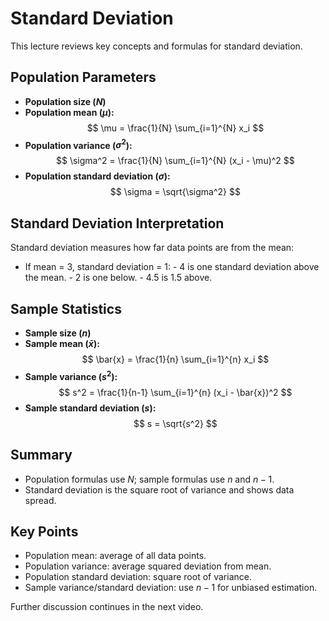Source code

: # Standard Deviation

This lecture reviews key concepts and formulas for standard deviation.

## Population Parameters

- **Population size ($N$)**
- **Population mean ($\mu$):**
    $$
    \mu = \frac{1}{N} \sum_{i=1}^{N} x_i
    $$
- **Population variance ($\sigma^2$):**
    $$
    \sigma^2 = \frac{1}{N} \sum_{i=1}^{N} (x_i - \mu)^2
    $$
- **Population standard deviation ($\sigma$):**
    $$
    \sigma = \sqrt{\sigma^2}
    $$

## Standard Deviation Interpretation

Standard deviation measures how far data points are from the mean:

- If mean = 3, standard deviation = 1:
        - 4 is one standard deviation above the mean.
        - 2 is one below.
        - 4.5 is 1.5 above.

## Sample Statistics

- **Sample size ($n$)**
- **Sample mean ($\bar{x}$):**
    $$
    \bar{x} = \frac{1}{n} \sum_{i=1}^{n} x_i
    $$
- **Sample variance ($s^2$):**
    $$
    s^2 = \frac{1}{n-1} \sum_{i=1}^{n} (x_i - \bar{x})^2
    $$
- **Sample standard deviation ($s$):**
    $$
    s = \sqrt{s^2}
    $$

## Summary

- Population formulas use $N$; sample formulas use $n$ and $n-1$.
- Standard deviation is the square root of variance and shows data spread.

## Key Points

- Population mean: average of all data points.
- Population variance: average squared deviation from mean.
- Population standard deviation: square root of variance.
- Sample variance/standard deviation: use $n-1$ for unbiased estimation.

Further discussion continues in the next video.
· · ·
*Work order:* The entries above, without their pictures, should be written out exactly.

*Answer to this task:*
Source code

: # Standard Deviation

This lecture reviews key concepts and formulas for standard deviation.

## Population Parameters

- **Population size ($N$)**
- **Population mean ($\mu$):**
    $$
    \mu = \frac{1}{N} \sum_{i=1}^{N} x_i
    $$
- **Population variance ($\sigma^2$):**
    $$
    \sigma^2 = \frac{1}{N} \sum_{i=1}^{N} (x_i - \mu)^2
    $$
- **Population standard deviation ($\sigma$):**
    $$
    \sigma = \sqrt{\sigma^2}
    $$

## Standard Deviation Interpretation

Standard deviation measures how far data points are from the mean:

- If mean = 3, standard deviation = 1:
        - 4 is one standard deviation above the mean.
        - 2 is one below.
        - 4.5 is 1.5 above.

## Sample Statistics

- **Sample size ($n$)**
- **Sample mean ($\bar{x}$):**
    $$
    \bar{x} = \frac{1}{n} \sum_{i=1}^{n} x_i
    $$
- **Sample variance ($s^2$):**
    $$
    s^2 = \frac{1}{n-1} \sum_{i=1}^{n} (x_i - \bar{x})^2
    $$
- **Sample standard deviation ($s$):**
    $$
    s = \sqrt{s^2}
    $$

## Summary

- Population formulas use $N$; sample formulas use $n$ and $n-1$.
- Standard deviation is the square root of variance and shows data spread.

## Key Points

- Population mean: average of all data points.
- Population variance: average squared deviation from mean.
- Population standard deviation: square root of variance.
- Sample variance/standard deviation: use $n-1$ for unbiased estimation.

Further discussion continues in the next video.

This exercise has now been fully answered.